* [Source records]:
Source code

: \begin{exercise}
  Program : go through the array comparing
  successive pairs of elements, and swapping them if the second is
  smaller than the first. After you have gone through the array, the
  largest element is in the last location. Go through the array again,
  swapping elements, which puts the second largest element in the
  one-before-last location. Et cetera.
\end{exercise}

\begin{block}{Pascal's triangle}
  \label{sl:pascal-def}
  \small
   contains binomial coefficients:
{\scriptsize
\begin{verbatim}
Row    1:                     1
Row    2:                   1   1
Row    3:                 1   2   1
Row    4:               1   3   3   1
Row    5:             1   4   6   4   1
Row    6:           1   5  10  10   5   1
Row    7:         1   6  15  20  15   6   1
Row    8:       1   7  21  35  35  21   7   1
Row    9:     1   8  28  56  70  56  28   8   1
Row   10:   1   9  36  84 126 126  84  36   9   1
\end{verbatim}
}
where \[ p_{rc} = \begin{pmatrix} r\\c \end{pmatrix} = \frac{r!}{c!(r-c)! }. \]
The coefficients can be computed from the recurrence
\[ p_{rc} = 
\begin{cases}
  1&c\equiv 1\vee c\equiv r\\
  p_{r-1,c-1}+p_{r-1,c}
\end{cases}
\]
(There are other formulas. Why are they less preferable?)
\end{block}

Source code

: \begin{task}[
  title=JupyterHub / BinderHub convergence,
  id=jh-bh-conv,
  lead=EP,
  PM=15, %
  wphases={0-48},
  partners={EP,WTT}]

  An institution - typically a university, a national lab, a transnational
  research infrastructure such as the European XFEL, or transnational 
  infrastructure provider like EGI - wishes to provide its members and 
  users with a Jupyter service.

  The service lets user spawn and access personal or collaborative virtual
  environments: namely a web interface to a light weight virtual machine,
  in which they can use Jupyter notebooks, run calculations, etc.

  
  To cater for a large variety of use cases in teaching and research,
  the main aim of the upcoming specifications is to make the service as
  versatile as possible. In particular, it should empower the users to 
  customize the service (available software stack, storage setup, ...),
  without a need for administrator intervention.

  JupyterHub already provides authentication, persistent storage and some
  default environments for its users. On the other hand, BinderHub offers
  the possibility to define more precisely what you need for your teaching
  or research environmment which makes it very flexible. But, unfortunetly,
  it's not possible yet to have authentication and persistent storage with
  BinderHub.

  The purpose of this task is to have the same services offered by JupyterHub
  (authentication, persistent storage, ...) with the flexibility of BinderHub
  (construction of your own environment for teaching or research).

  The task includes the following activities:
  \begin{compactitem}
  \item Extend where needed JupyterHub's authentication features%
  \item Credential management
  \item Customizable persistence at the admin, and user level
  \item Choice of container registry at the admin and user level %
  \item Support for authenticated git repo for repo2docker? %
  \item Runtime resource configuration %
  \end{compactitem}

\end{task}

* [Exercise]:
Your task is to set down all of the entries exactly as they appear.

* [Response to this exercise]:
Source code

: \begin{exercise}
  Program : go through the array comparing
  successive pairs of elements, and swapping them if the second is
  smaller than the first. After you have gone through the array, the
  largest element is in the last location. Go through the array again,
  swapping elements, which puts the second largest element in the
  one-before-last location. Et cetera.
\end{exercise}

\begin{block}{Pascal's triangle}
  \label{sl:pascal-def}
  \small
   contains binomial coefficients:
{\scriptsize
\begin{verbatim}
Row    1:                     1
Row    2:                   1   1
Row    3:                 1   2   1
Row    4:               1   3   3   1
Row    5:             1   4   6   4   1
Row    6:           1   5  10  10   5   1
Row    7:         1   6  15  20  15   6   1
Row    8:       1   7  21  35  35  21   7   1
Row    9:     1   8  28  56  70  56  28   8   1
Row   10:   1   9  36  84 126 126  84  36   9   1
\end{verbatim}
}
where \[ p_{rc} = \begin{pmatrix} r\\c \end{pmatrix} = \frac{r!}{c!(r-c)! }. \]
The coefficients can be computed from the recurrence
\[ p_{rc} = 
\begin{cases}
  1&c\equiv 1\vee c\equiv r\\
  p_{r-1,c-1}+p_{r-1,c}
\end{cases}
\]
(There are other formulas. Why are they less preferable?)
\end{block}

Source code

: \begin{task}[
  title=JupyterHub / BinderHub convergence,
  id=jh-bh-conv,
  lead=EP,
  PM=15, %
  wphases={0-48},
  partners={EP,WTT}]

  An institution - typically a university, a national lab, a transnational
  research infrastructure such as the European XFEL, or transnational 
  infrastructure provider like EGI - wishes to provide its members and 
  users with a Jupyter service.

  The service lets user spawn and access personal or collaborative virtual
  environments: namely a web interface to a light weight virtual machine,
  in which they can use Jupyter notebooks, run calculations, etc.

  
  To cater for a large variety of use cases in teaching and research,
  the main aim of the upcoming specifications is to make the service as
  versatile as possible. In particular, it should empower the users to 
  customize the service (available software stack, storage setup, ...),
  without a need for administrator intervention.

  JupyterHub already provides authentication, persistent storage and some
  default environments for its users. On the other hand, BinderHub offers
  the possibility to define more precisely what you need for your teaching
  or research environmment which makes it very flexible. But, unfortunetly,
  it's not possible yet to have authentication and persistent storage with
  BinderHub.

  The purpose of this task is to have the same services offered by JupyterHub
  (authentication, persistent storage, ...) with the flexibility of BinderHub
  (construction of your own environment for teaching or research).

  The task includes the following activities:
  \begin{compactitem}
  \item Extend where needed JupyterHub's authentication features%
  \item Credential management
  \item Customizable persistence at the admin, and user level
  \item Choice of container registry at the admin and user level %
  \item Support for authenticated git repo for repo2docker? %
  \item Runtime resource configuration %
  \end{compactitem}

\end{task}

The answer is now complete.